* **Problem to work on**
Once you reach the line containing "## Quality Assurance" in the entries below, write out that line and each one after it down to the line containing "- **Medium folder**", exactly and with nothing added.

++++++++

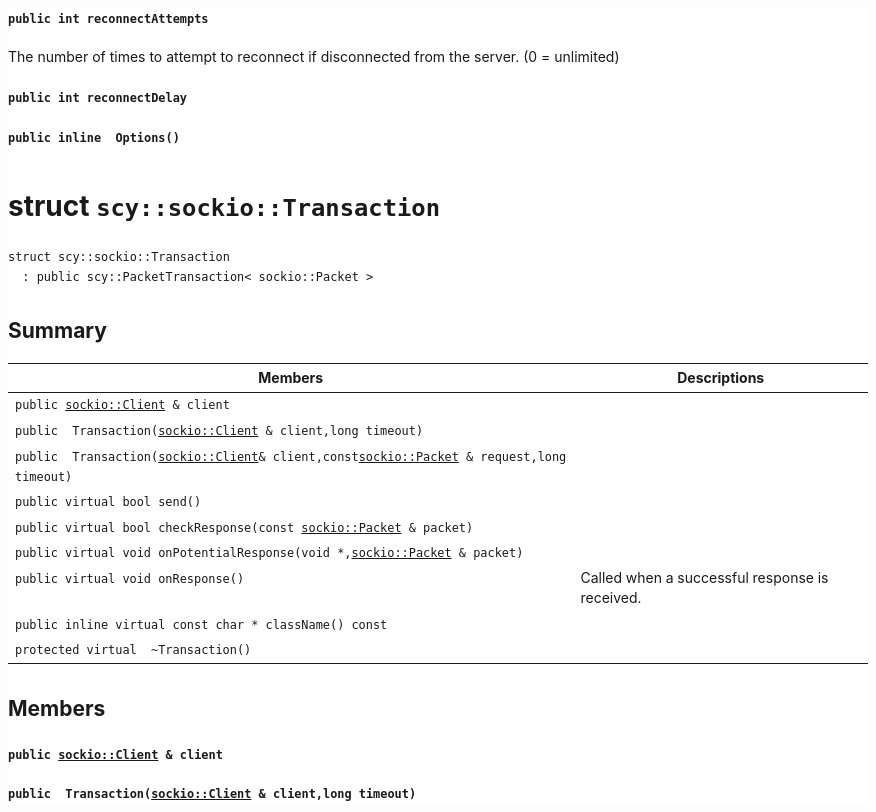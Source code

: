 

#### `public int reconnectAttempts` 



The number of times to attempt to reconnect if disconnected from the server. (0 = unlimited)

#### `public int reconnectDelay` 





#### `public inline  Options()` 





# struct `scy::sockio::Transaction` 

```
struct scy::sockio::Transaction
  : public scy::PacketTransaction< sockio::Packet >
```  





## Summary

 Members                        | Descriptions                                
--------------------------------|---------------------------------------------
`public `[`sockio::Client`](#classscy_1_1sockio_1_1Client)` & client` | 
`public  Transaction(`[`sockio::Client`](#classscy_1_1sockio_1_1Client)` & client,long timeout)` | 
`public  Transaction(`[`sockio::Client`](#classscy_1_1sockio_1_1Client)` & client,const `[`sockio::Packet`](#classscy_1_1sockio_1_1Packet)` & request,long timeout)` | 
`public virtual bool send()` | 
`public virtual bool checkResponse(const `[`sockio::Packet`](#classscy_1_1sockio_1_1Packet)` & packet)` | 
`public virtual void onPotentialResponse(void *,`[`sockio::Packet`](#classscy_1_1sockio_1_1Packet)` & packet)` | 
`public virtual void onResponse()` | Called when a successful response is received.
`public inline virtual const char * className() const` | 
`protected virtual  ~Transaction()` | 

## Members

#### `public `[`sockio::Client`](#classscy_1_1sockio_1_1Client)` & client` 





#### `public  Transaction(`[`sockio::Client`](#classscy_1_1sockio_1_1Client)` & client,long timeout)` 

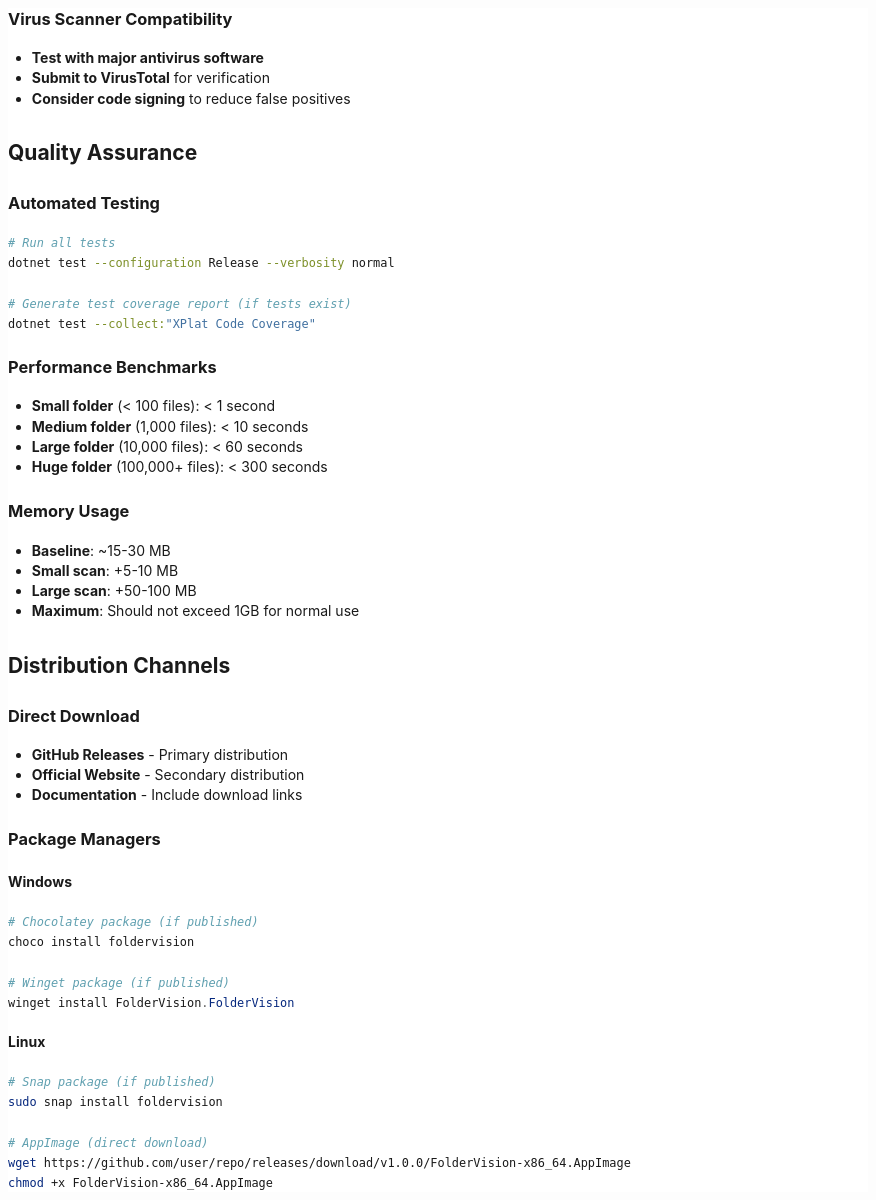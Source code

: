 ### Virus Scanner Compatibility
- **Test with major antivirus software**
- **Submit to VirusTotal** for verification
- **Consider code signing** to reduce false positives

## Quality Assurance

### Automated Testing
```bash
# Run all tests
dotnet test --configuration Release --verbosity normal

# Generate test coverage report (if tests exist)
dotnet test --collect:"XPlat Code Coverage"
```

### Performance Benchmarks
- **Small folder** (< 100 files): < 1 second
- **Medium folder** (1,000 files): < 10 seconds
- **Large folder** (10,000 files): < 60 seconds
- **Huge folder** (100,000+ files): < 300 seconds

### Memory Usage
- **Baseline**: ~15-30 MB
- **Small scan**: +5-10 MB
- **Large scan**: +50-100 MB
- **Maximum**: Should not exceed 1GB for normal use

## Distribution Channels

### Direct Download
- **GitHub Releases** - Primary distribution
- **Official Website** - Secondary distribution
- **Documentation** - Include download links

### Package Managers

#### Windows
```powershell
# Chocolatey package (if published)
choco install foldervision

# Winget package (if published)
winget install FolderVision.FolderVision
```

#### Linux
```bash
# Snap package (if published)
sudo snap install foldervision

# AppImage (direct download)
wget https://github.com/user/repo/releases/download/v1.0.0/FolderVision-x86_64.AppImage
chmod +x FolderVision-x86_64.AppImage
```
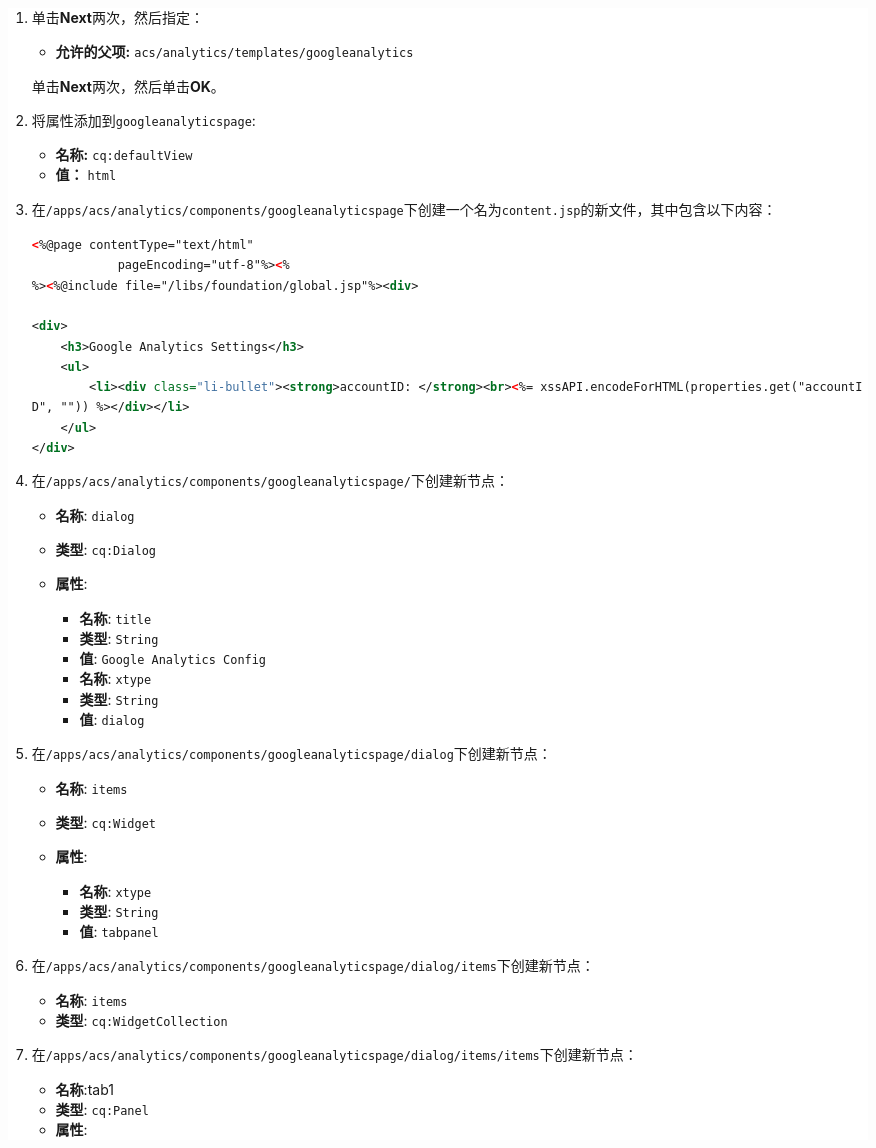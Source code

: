 1. 单击&#x200B;**Next**&#x200B;两次，然后指定：

   * **允许的父项:** `acs/analytics/templates/googleanalytics`

   单击&#x200B;**Next**&#x200B;两次，然后单击&#x200B;**OK**。

1. 将属性添加到`googleanalyticspage`:

   * **名称:** `cq:defaultView`
   * **值：** `html`

1. 在`/apps/acs/analytics/components/googleanalyticspage`下创建一个名为`content.jsp`的新文件，其中包含以下内容：

   ```xml
   <%@page contentType="text/html"
               pageEncoding="utf-8"%><%
   %><%@include file="/libs/foundation/global.jsp"%><div>
   
   <div>
       <h3>Google Analytics Settings</h3> 
       <ul>
           <li><div class="li-bullet"><strong>accountID: </strong><br><%= xssAPI.encodeForHTML(properties.get("accountID", "")) %></div></li>
       </ul>
   </div>
   ```

1. 在`/apps/acs/analytics/components/googleanalyticspage/`下创建新节点：

   * **名称**: `dialog`
   * **类型**: `cq:Dialog`
   * **属性**:

      * **名称**: `title`
      * **类型**: `String`
      * **值**:  `Google Analytics Config`
      * **名称**: `xtype`
      * **类型**: `String`
      * **值**:  `dialog`

1. 在`/apps/acs/analytics/components/googleanalyticspage/dialog`下创建新节点：

   * **名称**: `items`
   * **类型**: `cq:Widget`
   * **属性**:

      * **名称**: `xtype`
      * **类型**: `String`
      * **值**:  `tabpanel`

1. 在`/apps/acs/analytics/components/googleanalyticspage/dialog/items`下创建新节点：

   * **名称**: `items`
   * **类型**: `cq:WidgetCollection`

1. 在`/apps/acs/analytics/components/googleanalyticspage/dialog/items/items`下创建新节点：

   * **名称**:tab1
   * **类型**: `cq:Panel`
   * **属性**:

++++++++

* **Problem solution**
## Quality Assurance

### Automated Testing
```bash
# Run all tests
dotnet test --configuration Release --verbosity normal

# Generate test coverage report (if tests exist)
dotnet test --collect:"XPlat Code Coverage"
```

### Performance Benchmarks
- **Small folder** (< 100 files): < 1 second
- **Medium folder** (1,000 files): < 10 seconds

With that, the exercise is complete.